--- Records for the exercise ---
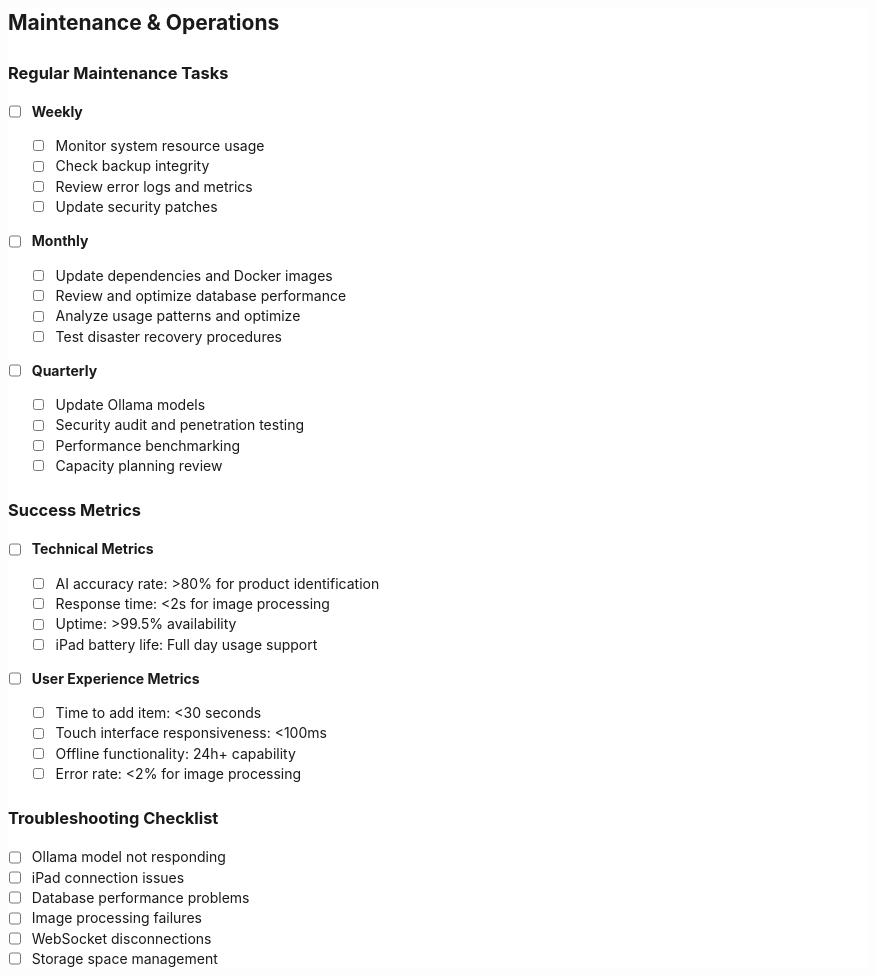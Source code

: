 ## Maintenance & Operations

### Regular Maintenance Tasks

- [ ] **Weekly**

  - [ ] Monitor system resource usage
  - [ ] Check backup integrity
  - [ ] Review error logs and metrics
  - [ ] Update security patches

- [ ] **Monthly**

  - [ ] Update dependencies and Docker images
  - [ ] Review and optimize database performance
  - [ ] Analyze usage patterns and optimize
  - [ ] Test disaster recovery procedures

- [ ] **Quarterly**
  - [ ] Update Ollama models
  - [ ] Security audit and penetration testing
  - [ ] Performance benchmarking
  - [ ] Capacity planning review

### Success Metrics

- [ ] **Technical Metrics**

  - [ ] AI accuracy rate: >80% for product identification
  - [ ] Response time: <2s for image processing
  - [ ] Uptime: >99.5% availability
  - [ ] iPad battery life: Full day usage support

- [ ] **User Experience Metrics**
  - [ ] Time to add item: <30 seconds
  - [ ] Touch interface responsiveness: <100ms
  - [ ] Offline functionality: 24h+ capability
  - [ ] Error rate: <2% for image processing

### Troubleshooting Checklist

- [ ] Ollama model not responding
- [ ] iPad connection issues
- [ ] Database performance problems
- [ ] Image processing failures
- [ ] WebSocket disconnections
- [ ] Storage space management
---
(Action item): Return the full material word for word. Do not include the pictures.

(Response to the exercise):
Source code

: ## Maintenance & Operations

### Regular Maintenance Tasks

- [ ] **Weekly**

  - [ ] Monitor system resource usage
  - [ ] Check backup integrity
  - [ ] Review error logs and metrics
  - [ ] Update security patches

- [ ] **Monthly**

  - [ ] Update dependencies and Docker images
  - [ ] Review and optimize database performance
  - [ ] Analyze usage patterns and optimize
  - [ ] Test disaster recovery procedures

- [ ] **Quarterly**
  - [ ] Update Ollama models
  - [ ] Security audit and penetration testing
  - [ ] Performance benchmarking
  - [ ] Capacity planning review

### Success Metrics

- [ ] **Technical Metrics**

  - [ ] AI accuracy rate: >80% for product identification
  - [ ] Response time: <2s for image processing
  - [ ] Uptime: >99.5% availability
  - [ ] iPad battery life: Full day usage support

- [ ] **User Experience Metrics**
  - [ ] Time to add item: <30 seconds
  - [ ] Touch interface responsiveness: <100ms
  - [ ] Offline functionality: 24h+ capability
  - [ ] Error rate: <2% for image processing

### Troubleshooting Checklist

- [ ] Ollama model not responding
- [ ] iPad connection issues
- [ ] Database performance problems
- [ ] Image processing failures
- [ ] WebSocket disconnections
- [ ] Storage space management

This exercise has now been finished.